-Caveat Lector-

FROM: Le Monde diplomatique

  The politics of hunger
  by IGNACIO RAMONET


Now here’s a statistic you might have missed. The total wealth
of the world’s three richest
individuals is greater than the combined gross domestic product
(1) of the 48 poorest countries
- a quarter of all the world’s states. Everybody knows inequality
has increased over the last 20
years of unfettered ultra-liberalism. But who could have imagined
the gap had widened so far?
In 1960 the income of the 20 % of the world’s population living in
the richest countries was 30
times greater than that of the 20 % in the poorest countries.

Now we learn that in 1995 it was 82 times greater
(2). In over 70 countries, per capita income is
lower today than it was 20 years ago. Almost three billion people
- half the world's population -
live on less than two dollars a day. While goods are more abundant
than ever before, the
number of people without shelter, work or enough to eat is
constantly growing. Of the 4_ billion
people giving in developing countries, almost a third have
no drinking water. A fifth of all
children receive an insufficient intake of calories or protein.
And two billion people - a third of
the human race - are suffering from anemia.

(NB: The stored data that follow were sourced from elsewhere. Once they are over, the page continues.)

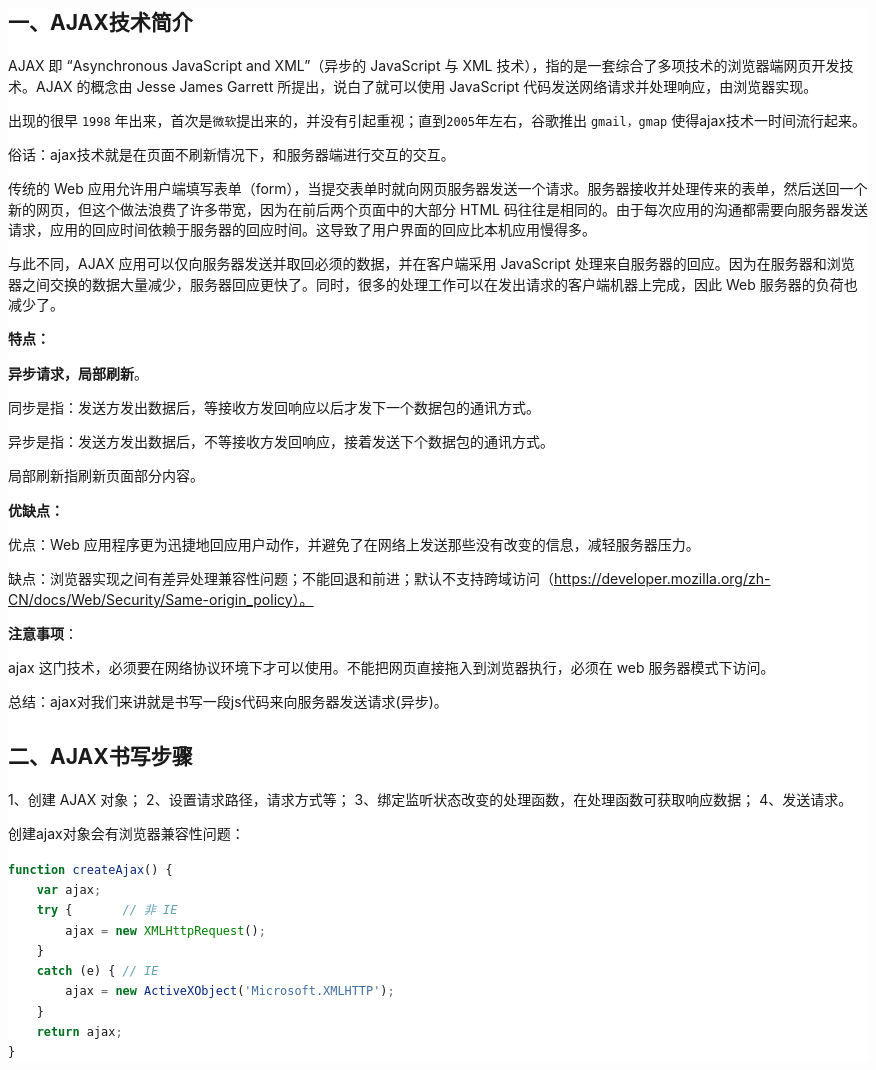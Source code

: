 ## 一、AJAX技术简介

AJAX 即 “Asynchronous JavaScript and XML”（异步的 JavaScript 与 XML 技术），指的是一套综合了多项技术的浏览器端网页开发技术。AJAX 的概念由 Jesse James Garrett 所提出，说白了就可以使用 JavaScript 代码发送网络请求并处理响应，由浏览器实现。

出现的很早 `1998` 年出来，首次是`微软`提出来的，并没有引起重视；直到`2005`年左右，谷歌推出 `gmail，gmap` 使得ajax技术一时间流行起来。

俗话：ajax技术就是在页面不刷新情况下，和服务器端进行交互的交互。

传统的 Web 应用允许用户端填写表单（form），当提交表单时就向网页服务器发送一个请求。服务器接收并处理传来的表单，然后送回一个新的网页，但这个做法浪费了许多带宽，因为在前后两个页面中的大部分 HTML 码往往是相同的。由于每次应用的沟通都需要向服务器发送请求，应用的回应时间依赖于服务器的回应时间。这导致了用户界面的回应比本机应用慢得多。

与此不同，AJAX 应用可以仅向服务器发送并取回必须的数据，并在客户端采用 JavaScript 处理来自服务器的回应。因为在服务器和浏览器之间交换的数据大量减少，服务器回应更快了。同时，很多的处理工作可以在发出请求的客户端机器上完成，因此 Web 服务器的负荷也减少了。

**特点：**

**异步请求，局部刷新**。

同步是指：发送方发出数据后，等接收方发回响应以后才发下一个数据包的通讯方式。

异步是指：发送方发出数据后，不等接收方发回响应，接着发送下个数据包的通讯方式。

局部刷新指刷新页面部分内容。

**优缺点：**

优点：Web 应用程序更为迅捷地回应用户动作，并避免了在网络上发送那些没有改变的信息，减轻服务器压力。

缺点：浏览器实现之间有差异处理兼容性问题；不能回退和前进；默认不支持跨域访问（https://developer.mozilla.org/zh-CN/docs/Web/Security/Same-origin_policy）。

**注意事项**：

ajax 这门技术，必须要在网络协议环境下才可以使用。不能把网页直接拖入到浏览器执行，必须在 web 服务器模式下访问。

总结：ajax对我们来讲就是书写一段js代码来向服务器发送请求(异步)。

## 二、AJAX书写步骤

1、创建 AJAX 对象；
2、设置请求路径，请求方式等；
3、绑定监听状态改变的处理函数，在处理函数可获取响应数据；
4、发送请求。

创建ajax对象会有浏览器兼容性问题：

```js
function createAjax() {
    var ajax;
    try {       // 非 IE 
        ajax = new XMLHttpRequest();
    }
    catch (e) { // IE
        ajax = new ActiveXObject('Microsoft.XMLHTTP');
    }
    return ajax;
}
```
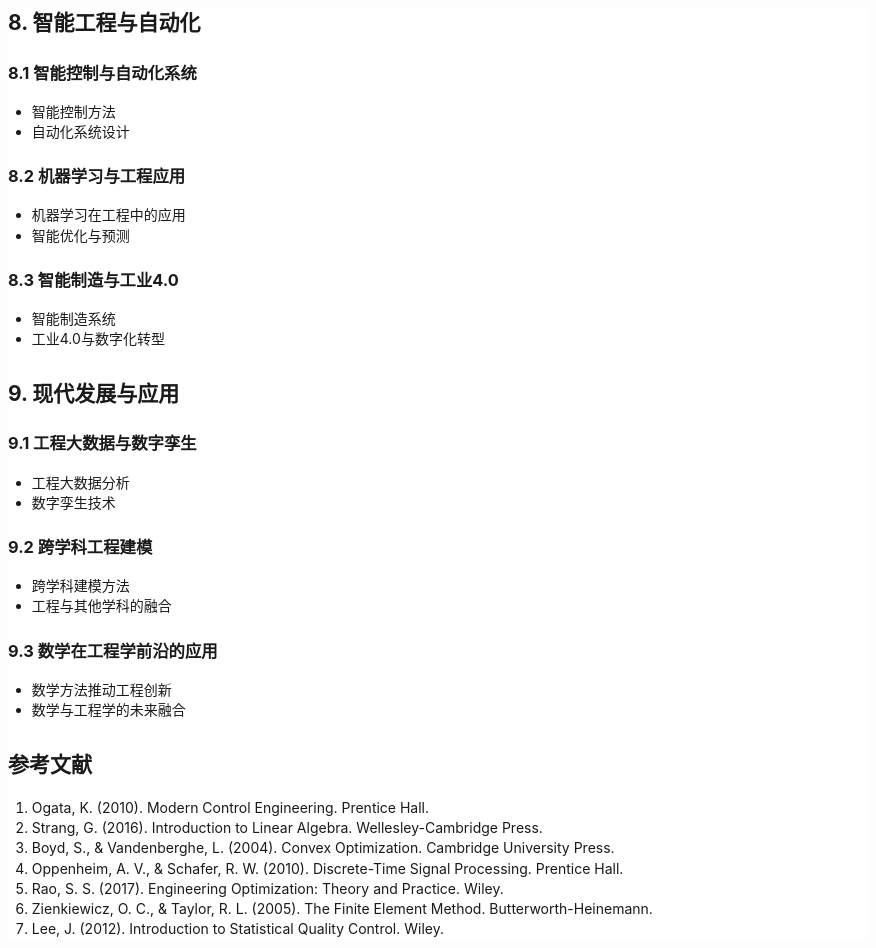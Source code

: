 ## 8. 智能工程与自动化

### 8.1 智能控制与自动化系统

- 智能控制方法
- 自动化系统设计

### 8.2 机器学习与工程应用

- 机器学习在工程中的应用
- 智能优化与预测

### 8.3 智能制造与工业4.0

- 智能制造系统
- 工业4.0与数字化转型

## 9. 现代发展与应用

### 9.1 工程大数据与数字孪生

- 工程大数据分析
- 数字孪生技术

### 9.2 跨学科工程建模

- 跨学科建模方法
- 工程与其他学科的融合

### 9.3 数学在工程学前沿的应用

- 数学方法推动工程创新
- 数学与工程学的未来融合

## 参考文献

1. Ogata, K. (2010). Modern Control Engineering. Prentice Hall.
2. Strang, G. (2016). Introduction to Linear Algebra. Wellesley-Cambridge Press.
3. Boyd, S., & Vandenberghe, L. (2004). Convex Optimization. Cambridge University Press.
4. Oppenheim, A. V., & Schafer, R. W. (2010). Discrete-Time Signal Processing. Prentice Hall.
5. Rao, S. S. (2017). Engineering Optimization: Theory and Practice. Wiley.
6. Zienkiewicz, O. C., & Taylor, R. L. (2005). The Finite Element Method. Butterworth-Heinemann.
7. Lee, J. (2012). Introduction to Statistical Quality Control. Wiley.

Is this the way it has to be? The answer is no. The UN calculates
that the whole of the world
population's basic needs for food, drinking water, education
and medical care could be covered
by a levy of less than 4 % on the accumulated wealth of the
225 largest fortunes. To satisfy all
the world's sanitation and food requirements would cost only
$13 billion, hardly as much as the
people of the United States and the European Union spend each
year on perfume.

Next month will see the 50th anniversary of the Universal
Declaration on Human Rights, which
states that "everyone has the right to a standard of living
adequate for the health and
well-being of himself and of his family, including food, clothing,
housing and medical care and
necessary social services". But for most of humanity,
these rights are increasingly inaccessible.

Consider, for example, the right to food. Food is not in
short supply. In fact, food products have
never been so abundant. There is enough available to provide
each of the Earth's inhabitants
with at least 2,700 calories a day. But production alone is
not enough. The people who need
the food must be able to buy it and consume it. And that is
precisely the problem. Thirty million
people a year die of hunger. And 800 million suffer from
chronic malnutrition.

Again, there is nothing inevitable about this. Climatic problems
are often predictable. When
humanitarian organizations like Action Against Hunger (3) are
able to intervene, they can often
nip a famine in the bud in a matter of weeks.

And yet hunger continues to decimate whole populations.

Why? Because hunger has become a political weapon. In
today's world, no famine is gratuitous.
Hunger is a strategy pursued with unbelievable cynicism
by governments and military regimes
whom the end of the cold war has deprived of a steady income.
Rather than starving the
enemy, as Sylvie Brunel points out (4), they are starving their
own populations in order to cash
in on media coverage and international compassion, an
inexhaustible source of money, food
and political platforms.

In Somalia, Sudan, Liberia, North Korea, Burma and Afghanistan,
governments and military
leaders are holding innocent people hostage and starving
them for political ends, sometimes
with appalling cruelty. In Sierra Leone, the men of
ex-Corporal Foday Sankoh's Revolutionary
United Front (RUF), in a horrific year-long campaign of
terror, have been systematically
chopping off peasants' hands with machetes to prevent
them cultivating the land. Climate has
become a marginal factor in major famines. It is man who
is starving man. Amartya Sen, the
winner of this year's Nobel prize for economics, is renowned
for showing how government
policies can cause famine even when food is abundant. On
several occasions, he has stressed
"the remarkable fact that, in the terrible history of
famines in the world, no substantial famine
has ever occurred in any independent and democratic country
with a relatively free press (5)".
Rejecting the arguments of the neo-liberals, Professor
Sen contends that greater responsibility
for the well-being of society must be given, not to the
market, but to the state. A state that must
be sensitive to the needs of its citizens and, at the same
time, concerned with human
development throughout the world.

     Translated by Barry Smerin


     (1) Overall national production of goods and services.
     (2) Human Development Report 1998, United Nations Development Programme,
New
     York, September 1998. See also Dominique Vidal, "Dans le Sud, développement
ou
     régression?", Le Monde diplomatique, October 1998.
     (3) UK office: 1, Catton Street, London WC1R 4AB, email [EMAIL PROTECTED];
US
     office: 875 avenue of the Americas, Suite 1905, New York NY 10001, email
     [EMAIL PROTECTED]
     (4) See Sylvie Brunel and Jean-Luc Bodin, Géopolitique de la faim. Quand la
     faim est une arme, (annual report by Action Against Hunger), PUF, Paris,
1998, 310
     p., 125 F, soon to be available in English as "The Hunger Report".
     (5) See "Human Rights and Asian Values: What Lee Kuan Yew and Le Peng don't
     understand about Asia", The New Republic, July 14, 1997.